Turning inducible defenses on and off: adaptive responses of Daphnia to a gape-limited predator.

The use of inducible defenses is a common strategy to reduce predation while minimizing associated costs for prey. The most effective use of these defenses, however, may involve turning them on and off at different stages of ontogenetic development, with the timing dependent on prey body size and the nature of the predation environment. We develop a model based on the strike efficiency of a size-selective predator that examines the interaction between induced morphological defenses and prey body size, including the consequences of this interaction for the optimal development of the defenses during the prey's ontogeny.

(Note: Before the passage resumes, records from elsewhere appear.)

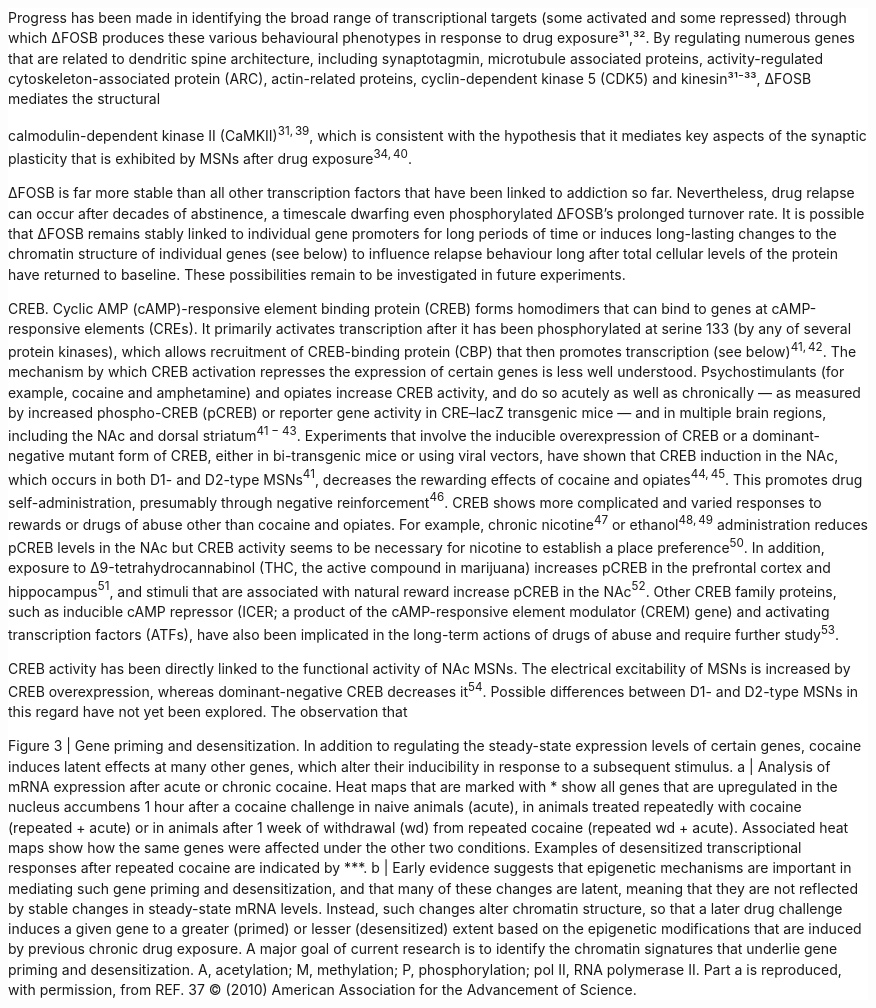Progress has been made in identifying the broad range of transcriptional targets (some activated and some repressed) through which ΔFOSB produces these various behavioural phenotypes in response to drug exposure³¹,³². By regulating numerous genes that are related to dendritic spine architecture, including synaptotagmin, microtubule associated proteins, activity-regulated cytoskeleton-associated protein (ARC), actin-related proteins, cyclin-dependent kinase 5 (CDK5) and kinesin³¹⁻³³, ΔFOSB mediates the structural

calmodulin-dependent kinase II (CaMKII)${}^{31,39}$, which is consistent with the hypothesis that it mediates key aspects of the synaptic plasticity that is exhibited by MSNs after drug exposure${}^{34,40}$.

ΔFOSB is far more stable than all other transcription factors that have been linked to addiction so far. Nevertheless, drug relapse can occur after decades of abstinence, a timescale dwarfing even phosphorylated ΔFOSB’s prolonged turnover rate. It is possible that ΔFOSB remains stably linked to individual gene promoters for long periods of time or induces long-lasting changes to the chromatin structure of individual genes (see below) to influence relapse behaviour long after total cellular levels of the protein have returned to baseline. These possibilities remain to be investigated in future experiments.

CREB. Cyclic AMP (cAMP)-responsive element binding protein (CREB) forms homodimers that can bind to genes at cAMP-responsive elements (CREs). It primarily activates transcription after it has been phosphorylated at serine 133 (by any of several protein kinases), which allows recruitment of CREB-binding protein (CBP) that then promotes transcription (see below)${}^{41,42}$. The mechanism by which CREB activation represses the expression of certain genes is less well understood. Psychostimulants (for example, cocaine and amphetamine) and opiates increase CREB activity, and do so acutely as well as chronically — as measured by increased phospho-CREB (pCREB) or reporter gene activity in CRE–lacZ transgenic mice — and in multiple brain regions, including the NAc and dorsal striatum${}^{41-43}$. Experiments that involve the inducible overexpression of CREB or a dominant-negative mutant form of CREB, either in bi-transgenic mice or using viral vectors, have shown that CREB induction in the NAc, which occurs in both D1- and D2-type MSNs${}^{41}$, decreases the rewarding effects of cocaine and opiates${}^{44,45}$. This promotes drug self-administration, presumably through negative reinforcement${}^{46}$. CREB shows more complicated and varied responses to rewards or drugs of abuse other than cocaine and opiates. For example, chronic nicotine${}^{47}$ or ethanol${}^{48,49}$ administration reduces pCREB levels in the NAc but CREB activity seems to be necessary for nicotine to establish a place preference${}^{50}$. In addition, exposure to Δ9-tetrahydrocannabinol (THC, the active compound in marijuana) increases pCREB in the prefrontal cortex and hippocampus${}^{51}$, and stimuli that are associated with natural reward increase pCREB in the NAc${}^{52}$. Other CREB family proteins, such as inducible cAMP repressor (ICER; a product of the cAMP-responsive element modulator (CREM) gene) and activating transcription factors (ATFs), have also been implicated in the long-term actions of drugs of abuse and require further study${}^{53}$.

CREB activity has been directly linked to the functional activity of NAc MSNs. The electrical excitability of MSNs is increased by CREB overexpression, whereas dominant-negative CREB decreases it${}^{54}$. Possible differences between D1- and D2-type MSNs in this regard have not yet been explored. The observation that

Figure 3 | Gene priming and desensitization. In addition to regulating the steady-state expression levels of certain genes, cocaine induces latent effects at many other genes, which alter their inducibility in response to a subsequent stimulus.
a | Analysis of mRNA expression after acute or chronic cocaine. Heat maps that are marked with * show all genes that are upregulated in the nucleus accumbens 1 hour after a cocaine challenge in naive animals (acute), in animals treated repeatedly with cocaine (repeated + acute) or in animals after 1 week of withdrawal (wd) from repeated cocaine (repeated wd + acute). Associated heat maps show how the same genes were affected under the other two conditions. Examples of desensitized transcriptional responses after repeated cocaine are indicated by ***. b | Early evidence suggests that epigenetic mechanisms are important in mediating such gene priming and desensitization, and that many of these changes are latent, meaning that they are not reflected by stable changes in steady-state mRNA levels. Instead, such changes alter chromatin structure, so that a later drug challenge induces a given gene to a greater (primed) or lesser (desensitized) extent based on the epigenetic modifications that are induced by previous chronic drug exposure. A major goal of current research is to identify the chromatin signatures that underlie gene priming and desensitization. A, acetylation; M, methylation; P, phosphorylation; pol II, RNA polymerase II. Part a is reproduced, with permission, from REF. 37 © (2010) American Association for the Advancement of Science.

We then examine this model with respect to a model system of inducible defenses: neck spine induction in the water flea Daphnia in response to predatory larvae of the phantom midge Chaoborus. In accordance with predictions of the model, the body size and timing of neck spine acquisition during Daphnia development are related to the relative sizes of the Daphnia and Chaoborus species interacting in a pond or lake. The Daphnia species examined first acquire neck spines in either the first, second, or third juvenile instar, at body lengths that range from 0.58 to 0.83 mm. Neck spine formation is initiated at larger Daphnia body sizes when these prey are subject to predation by a larger Chaoborus species (C. trivittatus) and at smaller sizes when exposed only to a smaller predator (C. americanus). Induction of these morphological defenses in Daphnia occurs later in juvenile development in the smaller of the two species we examined (D. minnehaha) than in the larger (D. pulex). Delayed acquisition of neck spines also occurs when Daphnia are exposed to predation by larger Chaoborus. The close match between model predictions and the patterns observed in nature suggests that these patterns are adaptive developmental responses to different predator environments.